County Rejects Tentative Pact after Arbitration

By Cholodofsky, Rich | Tribune-Review/Pittsburgh Tribune-Review, September 29, 2006 | Go to article overview

County Rejects Tentative Pact after Arbitration


Cholodofsky, Rich, Tribune-Review/Pittsburgh Tribune-Review


Still fuming over an arbitrator's decision earlier this month that gives county probation officers free health care, Westmoreland County commissioners on Thursday blasted the decision and voted to reject the tentative contract.

In doing so, Commissioner Tom Balya called on state lawmakers to revamp the system that allows appointed arbitrators to decide government labor deals.

"It's time the Legislature rolls up their sleeves and reins in unelected people who have control over government. The Legislature needs to step in and do something," Balya said.
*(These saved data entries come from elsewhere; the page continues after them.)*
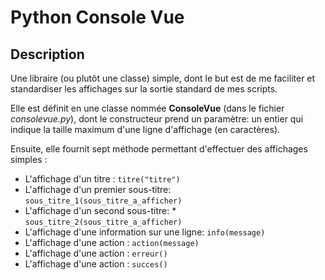 
# Python Console Vue
## Description
Une libraire (ou plutôt une classe) simple, dont le but est de me faciliter et standardiser les affichages sur la sortie standard de mes scripts.

Elle est définit en une classe nommée **ConsoleVue** (dans le fichier *consolevue.py*), dont le constructeur prend un paramètre: un entier qui indique la taille maximum d'une ligne d'affichage (en caractères).

Ensuite, elle fournit sept méthode permettant d'effectuer des affichages simples :

* L'affichage d'un titre : `titre("titre")`
* L'affichage d'un premier sous-titre: `sous_titre_1(sous_titre_a_afficher)`
* L'affichage d'un second sous-titre: * `sous_titre_2(sous_titre_a_afficher)`
* L'affichage d'une information sur une ligne: `info(message)`
* L'affichage d'une action : `action(message)`
* L'affichage d'une action : `erreur()`
* L'affichage d'une action : `succes()`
Officials from the state's Department of Labor and Industry, which oversees the arbitration system, did not respond to requests for comment.

Earlier this month, an arbitrator awarded about 70 members of the Westmoreland Court Association of Professional Employees a new three- year labor deal that included 3 percent annual raises and free health insurance for the duration of the contract.

The union, WCAPE, represents adult and juvenile probation workers, and its members are among the last county employees to get free health insurance.

Commissioners did ratify a new five-year deal with the Service Employees International Union Local 668 and Local 1199P that called for the bargaining unit's 1,000 members for the first time to pay for a portion of their health benefits.

The arbitrator's decision in the WCAPE case became public the day before SEIU members voted to approve their new contract.

Commissioners yesterday formally rejected the WCAPE arbitration award for 2007 and 2008.

"This is a slap in the face of all employees who agreed to make contributions to health care and a slap in the face to the taxpayers of Westmoreland County," said Commissioner Phil Light.

Commissioner Tom Ceraso said he was puzzled by the arbitrator's conclusion to give probation workers free health care.

"I don't know I can sit here and accept this when the majority of employees agreed to contribute to health care costs," Ceraso said.